Not to pick nits, but the green energy is transparent, right? In the last panel, we can see thru the green cannonball to the edge of the building below, but our super-heroine-villain disappears, with just her upper torso and lower legs sticking out around the edges.
It’s semi-transparent with some glow and the outline of the rest of Sparta’s body is still more-or-less visible.
Regarding characters with superpowers AND martial arts, it may be uncommon for western superheroes to have both but there’s lots of examples in anime and even in western comics there are characters who get their superpowers through the practice martial arts (like Iron Fist). There’s also the trope of the kung fu wizard https://tvtropes.org/pmwiki/pmwiki.php/Main/KungFuWizard which includes Doctor Strange.
I don’t know about Marvel, but most of DC’s Earth heroes are trained off Wildcat’s style. (This may have been retconned depending on how bad the batwank has gotten)

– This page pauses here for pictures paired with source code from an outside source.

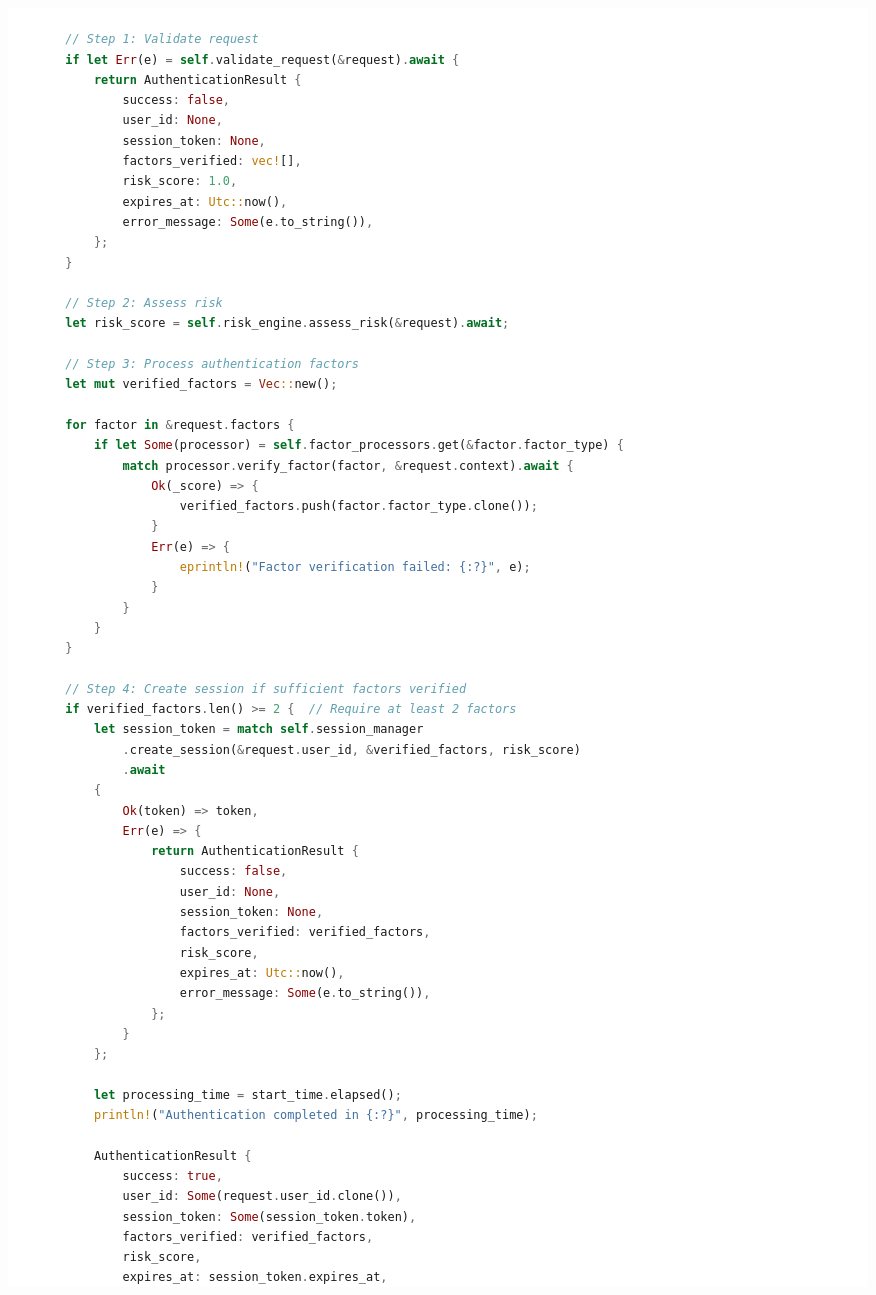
 ```rust

        // Step 1: Validate request
        if let Err(e) = self.validate_request(&request).await {
            return AuthenticationResult {
                success: false,
                user_id: None,
                session_token: None,
                factors_verified: vec![],
                risk_score: 1.0,
                expires_at: Utc::now(),
                error_message: Some(e.to_string()),
            };
        }

        // Step 2: Assess risk
        let risk_score = self.risk_engine.assess_risk(&request).await;

        // Step 3: Process authentication factors
        let mut verified_factors = Vec::new();

        for factor in &request.factors {
            if let Some(processor) = self.factor_processors.get(&factor.factor_type) {
                match processor.verify_factor(factor, &request.context).await {
                    Ok(_score) => {
                        verified_factors.push(factor.factor_type.clone());
                    }
                    Err(e) => {
                        eprintln!("Factor verification failed: {:?}", e);
                    }
                }
            }
        }

        // Step 4: Create session if sufficient factors verified
        if verified_factors.len() >= 2 {  // Require at least 2 factors
            let session_token = match self.session_manager
                .create_session(&request.user_id, &verified_factors, risk_score)
                .await
            {
                Ok(token) => token,
                Err(e) => {
                    return AuthenticationResult {
                        success: false,
                        user_id: None,
                        session_token: None,
                        factors_verified: verified_factors,
                        risk_score,
                        expires_at: Utc::now(),
                        error_message: Some(e.to_string()),
                    };
                }
            };

            let processing_time = start_time.elapsed();
            println!("Authentication completed in {:?}", processing_time);

            AuthenticationResult {
                success: true,
                user_id: Some(request.user_id.clone()),
                session_token: Some(session_token.token),
                factors_verified: verified_factors,
                risk_score,
                expires_at: session_token.expires_at,
```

To add to the topic of superpowers and martial training, there actually was a story where Superman got trained in boxing. By Muhammad Ali; who else? There was a huge fight set up by aliens and Superman’s powers were suppressed or commonplace, or a bit of both. There was this page where Muhammad Ali demonstrated his technique while comparing it to rhetorics. Great moment.
Also, Grayhawk with the ring is frightening. I don’t know if all shall love him, but they sure shall despair.